*** Record excerpts ***
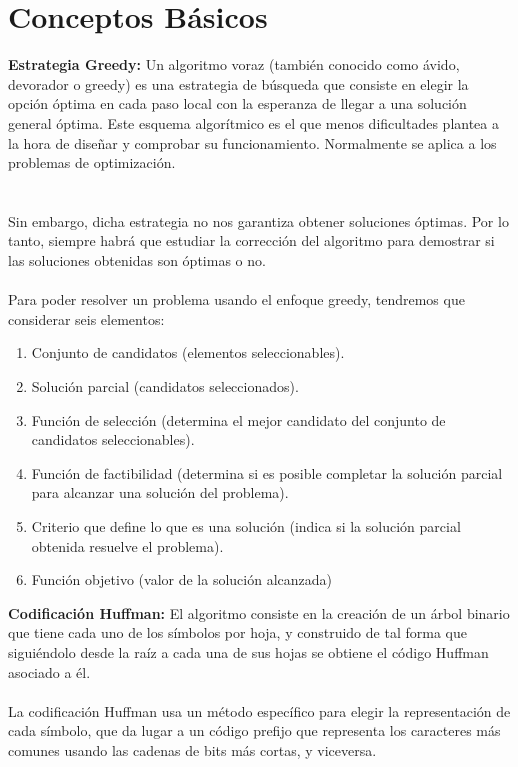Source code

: \documentclass[12pt,twoside]{article}
\begin{document}
\section{Conceptos B\'asicos}
{\bf Estrategia Greedy:} Un algoritmo voraz (también conocido como \'avido, devorador o greedy) es una estrategia de b\'usqueda que consiste en elegir la opción óptima en cada paso local con la esperanza de llegar a una solución general óptima. Este esquema algorítmico es el que menos dificultades plantea a la hora de diseñar y comprobar su funcionamiento. Normalmente se aplica a los problemas de optimizaci\'on.\\\\\\ 
Sin embargo, dicha estrategia  no nos garantiza obtener soluciones óptimas. Por lo tanto, siempre habr\'a que estudiar la correcci\'on del algoritmo para demostrar si las soluciones obtenidas son \'optimas o no.\\\\
Para poder resolver un problema usando el enfoque greedy, tendremos que considerar seis elementos:\\
\begin{enumerate}  
\item Conjunto de candidatos (elementos seleccionables).
\item Soluci\'on parcial (candidatos seleccionados).
\item Funci\'on de selecci\'on (determina el mejor candidato del conjunto de candidatos seleccionables).
\item Funci\'on de factibilidad (determina si es posible completar la soluci\'on parcial para alcanzar una soluci\'on del problema).
\item Criterio que define lo que es una soluci\'on (indica si la soluci\'on parcial obtenida resuelve el problema).
\item Funci\'on objetivo (valor de la soluci\'on alcanzada)
\end{enumerate}
{\bf Codificaci\'on Huffman:} El algoritmo consiste en la creación de un \'arbol binario que tiene cada uno de los s\'imbolos por hoja, y construido de tal forma que sigui\'endolo desde la ra\'iz a cada una de sus hojas se obtiene el c\'odigo Huffman asociado a \'el.\\\\
La codificaci\'on Huffman usa un m\'etodo específico para elegir la representaci\'on de cada s\'imbolo, que da lugar a un c\'odigo prefijo que representa los caracteres m\'as comunes usando las cadenas de bits m\'as cortas, y viceversa.\\\\
\end{document}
***
- [Exercise aim]:
Give the listing again word for word, but drop every picture.

- [Solution for this problem]:
Source code

: \documentclass[12pt,twoside]{article}
\begin{document}
\section{Conceptos B\'asicos}
{\bf Estrategia Greedy:} Un algoritmo voraz (también conocido como \'avido, devorador o greedy) es una estrategia de b\'usqueda que consiste en elegir la opción óptima en cada paso local con la esperanza de llegar a una solución general óptima. Este esquema algorítmico es el que menos dificultades plantea a la hora de diseñar y comprobar su funcionamiento. Normalmente se aplica a los problemas de optimizaci\'on.\\\\\\ 
Sin embargo, dicha estrategia  no nos garantiza obtener soluciones óptimas. Por lo tanto, siempre habr\'a que estudiar la correcci\'on del algoritmo para demostrar si las soluciones obtenidas son \'optimas o no.\\\\
Para poder resolver un problema usando el enfoque greedy, tendremos que considerar seis elementos:\\
\begin{enumerate}  
\item Conjunto de candidatos (elementos seleccionables).
\item Soluci\'on parcial (candidatos seleccionados).
\item Funci\'on de selecci\'on (determina el mejor candidato del conjunto de candidatos seleccionables).
\item Funci\'on de factibilidad (determina si es posible completar la soluci\'on parcial para alcanzar una soluci\'on del problema).
\item Criterio que define lo que es una soluci\'on (indica si la soluci\'on parcial obtenida resuelve el problema).
\item Funci\'on objetivo (valor de la soluci\'on alcanzada)
\end{enumerate}
{\bf Codificaci\'on Huffman:} El algoritmo consiste en la creación de un \'arbol binario que tiene cada uno de los s\'imbolos por hoja, y construido de tal forma que sigui\'endolo desde la ra\'iz a cada una de sus hojas se obtiene el c\'odigo Huffman asociado a \'el.\\\\
La codificaci\'on Huffman usa un m\'etodo específico para elegir la representaci\'on de cada s\'imbolo, que da lugar a un c\'odigo prefijo que representa los caracteres m\'as comunes usando las cadenas de bits m\'as cortas, y viceversa.\\\\
\end{document}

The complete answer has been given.